What ASH NZ would like to ask is where David Seymour is getting his information that retailer robberies targeting tobacco have increased? As police data does not provide a specific breakdown of robberies by what item is taken (e.g. tobacco) and the latest police data on retail theft shows a slight decline over the last two years. (As per the NZ Police Data Website: here)
It is unlike David Seymour to be asking for more government resource investment into managing a product that kills more than half the people who use it as intended.
The ACT Party have historically stood for less government spend and controls on managing legal consumer products such as tobacco and more private sector freedom and responsibility.
Should it not be the responsibility of the ‘free market’ ACT endorses to also support retailer safety and security?
If the ACT Party were truly concerned for the safety of local retailers, surely they would take aim at and insist that Big Tobacco (A common reference for the three dominating tobacco companies in New Zealand, British American Tobacco NZ (BAT NZ), Imperial Tobacco (ITNZ) and Philip Morris (PMNZ)) remove their product from the shelves until they, at their own expense, developed a solution to keep retailers absolutely safe from unnecessary and preventable harm.

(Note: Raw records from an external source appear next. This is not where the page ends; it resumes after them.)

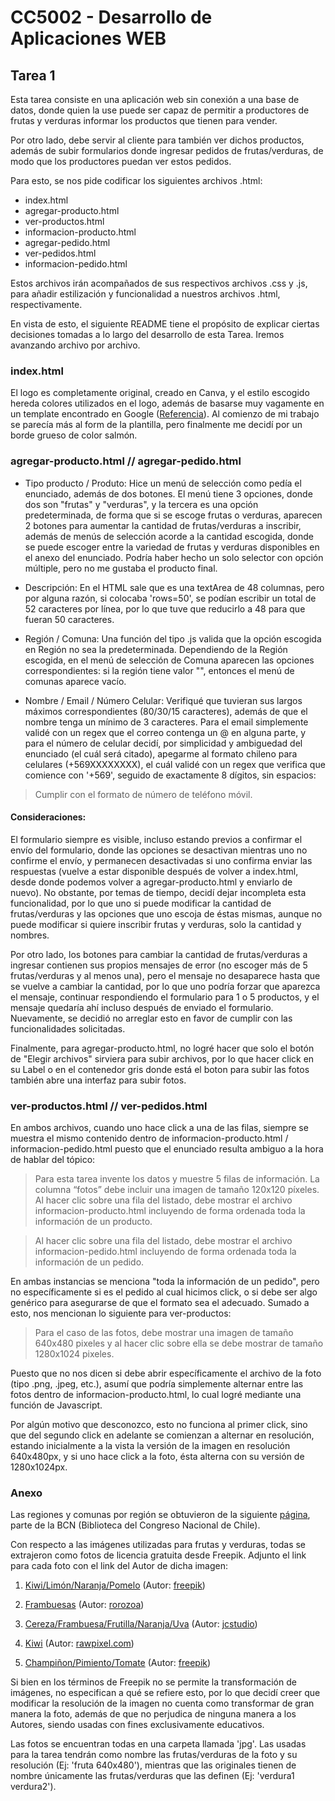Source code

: # CC5002 - Desarrollo de Aplicaciones WEB
## Tarea 1

Esta tarea consiste en una aplicación web sin conexión a una base de datos, donde quien la use puede ser capaz de permitir a productores de frutas y verduras informar los productos que tienen para vender.

Por otro lado, debe servir al cliente para también ver dichos productos, además de subir formularios donde ingresar pedidos de frutas/verduras, de modo que los productores puedan ver estos pedidos.

Para esto, se nos pide codificar los siguientes archivos .html:

* index.html
* agregar-producto.html
* ver-productos.html 
* informacion-producto.html
* agregar-pedido.html
* ver-pedidos.html
* informacion-pedido.html

Estos archivos irán acompañados de sus respectivos archivos .css y .js, para añadir estilización y funcionalidad a nuestros archivos .html, respectivamente.

En vista de esto, el siguiente README tiene el propósito de explicar ciertas decisiones tomadas a lo largo del desarrollo de esta Tarea. Iremos avanzando archivo por archivo.

### index.html

El logo es completamente original, creado en Canva, y el estilo escogido hereda colores utilizados en el logo, además de basarse muy vagamente en un template encontrado en Google ([Referencia](https://www.zoho.com/forms/templates/business-forms/bug-tracker.html)). Al comienzo de mi trabajo se parecía más al form de la plantilla, pero finalmente me decidí por un borde grueso de color salmón.

### agregar-producto.html // agregar-pedido.html

* Tipo producto / Produto: Hice un menú de selección como pedía el enunciado, además de dos botones. El menú tiene 3 opciones, donde dos son "frutas" y "verduras", y la tercera es una opción predeterminada, de forma que si se escoge frutas o verduras, aparecen 2 botones para aumentar la cantidad de frutas/verduras a inscribir, además de menús de selección acorde a la cantidad escogida, donde se puede escoger entre la variedad de frutas y verduras disponibles en el anexo del enunciado. Podría haber hecho un solo selector con opción múltiple, pero no me gustaba el producto final.

* Descripción: En el HTML sale que es una textArea de 48 columnas, pero por alguna razón, si colocaba 'rows=50', se podían escribir un total de 52 caracteres por línea, por lo que tuve que reducirlo a 48 para que fueran 50 caracteres.

* Región / Comuna: Una función del tipo .js valida que la opción escogida en Región no sea la predeterminada. Dependiendo de la Región escogida, en el menú de selección de Comuna aparecen las opciones correspondientes: si la región tiene valor "", entonces el menú de comunas aparece vacío.

* Nombre / Email / Número Celular: Verifiqué que tuvieran sus largos máximos correspondientes (80/30/15 caracteres), además de que el nombre tenga un mínimo de 3 caracteres. Para el email simplemente validé con un regex que el correo contenga un @ en alguna parte, y para el número de celular decidí, por simplicidad y ambiguedad del enunciado (el cuál será citado), apegarme al formato chileno para celulares (+569XXXXXXXX), el cuál validé con un regex que verifica que comience con '+569', seguido de exactamente 8 dígitos, sin espacios:

> Cumplir con el formato de número de teléfono móvil.

#### Consideraciones:

El formulario siempre es visible, incluso estando previos a confirmar el envío del formulario, donde las opciones se desactivan mientras uno no confirme el envío, y permanecen desactivadas si uno confirma enviar las respuestas (vuelve a estar disponible después de volver a index.html, desde donde podemos volver a agregar-producto.html y enviarlo de nuevo). No obstante, por temas de tiempo, decidí dejar incompleta esta funcionalidad, por lo que uno si puede modificar la cantidad de frutas/verduras y las opciones que uno escoja de éstas mismas, aunque no puede modificar si quiere inscribir frutas y verduras, solo la cantidad y nombres. 

Por otro lado, los botones para cambiar la cantidad de frutas/verduras a ingresar contienen sus propios mensajes de error (no escoger más de 5 frutas/verduras y al menos una), pero el mensaje no desaparece hasta que se vuelve a cambiar la cantidad, por lo que uno podría forzar que aparezca el mensaje, continuar respondiendo el formulario para 1 o 5 productos, y el mensaje quedaría ahí incluso después de enviado el formulario. Nuevamente, se decidió no arreglar esto en favor de cumplir con las funcionalidades solicitadas.

Finalmente, para agregar-producto.html, no logré hacer que solo el botón de "Elegir archivos" sirviera para subir archivos, por lo que hacer click en su Label o en el contenedor gris donde está el boton para subir las fotos también abre una interfaz para subir fotos.

### ver-productos.html // ver-pedidos.html

En ambos archivos, cuando uno hace click a una de las filas, siempre se muestra el mismo contenido dentro de informacion-producto.html / informacion-pedido.html puesto que el enunciado resulta ambiguo a la hora de hablar del tópico:

> Para esta tarea invente los datos y muestre 5 filas de información. La columna “fotos” debe incluir una imagen de tamaño 120x120 píxeles. Al hacer clic sobre una fila del listado, debe mostrar el archivo informacion-producto.html incluyendo de forma ordenada toda la información de un producto.

> Al hacer clic sobre una fila del listado, debe mostrar el archivo informacion-pedido.html incluyendo de forma ordenada toda la información de un pedido.

En ambas instancias se menciona "toda la información de un pedido", pero no específicamente si es el pedido al cual hicimos click, o si debe ser algo genérico para asegurarse de que el formato sea el adecuado. Sumado a esto, nos mencionan lo siguiente para ver-productos:

> Para el caso de las fotos, debe mostrar una imagen de tamaño 640x480 pixeles y al hacer clic sobre ella se debe mostrar de tamaño 1280x1024 pixeles.

Puesto que no nos dicen si debe abrir específicamente el archivo de la foto (tipo .png, .jpeg, etc.), asumí que podría simplemente alternar entre las fotos dentro de informacion-producto.html, lo cual logré mediante una función de Javascript.

Por algún motivo que desconozco, esto no funciona al primer click, sino que del segundo click en adelante se comienzan a alternar en resolución, estando inicialmente a la vista la versión de la imagen en resolución 640x480px, y si uno hace click a la foto, ésta alterna con su versión de 1280x1024px.

### Anexo

Las regiones y comunas por región se obtuvieron de la siguiente [página](https://www.bcn.cl/siit/mapoteca/comunas), parte de la BCN (Biblioteca del Congreso Nacional de Chile).

Con respecto a las imágenes utilizadas para frutas y verduras, todas se extrajeron como fotos de licencia gratuita desde Freepik. Adjunto el link para cada foto con el link del Autor de dicha imagen:

1. [Kiwi/Limón/Naranja/Pomelo](https://www.freepik.es/foto-gratis/vista-superior-pomelo-organico-kiwi-lima_7280108.htm#fromView=search&page=1&position=6&uuid=cd3d1c23-56ad-4026-b4f3-3f6e8191704d) (Autor: [freepik](https://www.freepik.es/autor/freepik))

2. [Frambuesas](https://www.freepik.es/foto-gratis/frambuesas-dispuestas-crear-fondo-visualmente-atractivo_135010097.htm#fromView=search&page=2&position=6&uuid=cd3d1c23-56ad-4026-b4f3-3f6e8191704d) (Autor: [rorozoa](https://www.freepik.es/autor/rorozoa))

3. [Cereza/Frambuesa/Frutilla/Naranja/Uva](https://www.freepik.es/foto-gratis/vista-superior-fruta-variada_903081.htm#fromView=search&page=2&position=48&uuid=cd3d1c23-56ad-4026-b4f3-3f6e8191704d) (Autor: [jcstudio](https://www.freepik.es/autor/jcstudio))

4. [Kiwi](https://www.freepik.es/foto-gratis/primer-plano-rodajas-fruta-kiwi-verde_3077291.htm#fromView=search&page=5&position=2&uuid=cd3d1c23-56ad-4026-b4f3-3f6e8191704d) (Autor: [rawpixel.com](https://www.freepik.es/autor/rawpixel-com))

5. [Champiñon/Pimiento/Tomate](https://www.freepik.es/foto-gratis/tomates-champinones-pimientos-vista-superior_10300514.htm#fromView=search&page=1&position=35&uuid=54c3fc5e-715d-4f52-aeb4-03b6be3d4fdf) (Autor: [freepik](https://www.freepik.es/autor/freepik))

Si bien en los términos de Freepik no se permite la transformación de imágenes, no especifican a qué se refiere esto, por lo que decidí creer que modificar la resolución de la imagen no cuenta como transformar de gran manera la foto, además de que no perjudica de ninguna manera a los Autores, siendo usadas con fines exclusivamente educativos.

Las fotos se encuentran todas en una carpeta llamada 'jpg'. Las usadas para la tarea tendrán como nombre las frutas/verduras de la foto y su resolución (Ej: 'fruta 640x480'), mientras que las originales tienen de nombre únicamente las frutas/verduras que las definen (Ej: 'verdura1 verdura2').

It might seem from the outside looking in that this is an opportunistic attempt to shift focus from the very real harms Big Tobacco inflict by killing over 4,000 New Zealanders each year (NZ Social Indicators, Statistics NZ, http://www.stats.govt.nz/browse_for_stats/snapshots-of-nz/nz-social-indicators/Home/Health/tobacco-smoking.aspx) who die prematurely from tobacco-related harms.
After all, Big Tobacco still receive their profits from retailers after they experience a horrible crime, via the retailer’s insurance claim OR by placing further hardship on the small business retailer who pay their suppliers out of their own pocket so as not to make a claim against their insurance in order to avoid rising insurance premiums.
There are only two parties who profit from the retail theft of tobacco, one is the thieves and the other is Big Tobacco.
Let us rightfully place the spotlight on the Tobacco Industry who profit not only from a product that will kill over half its users who use their product as intended, but from the product they now claim is causing such social harms as armed robbery in our community dairies.
ASH is an independent voice for Smokefree 2025.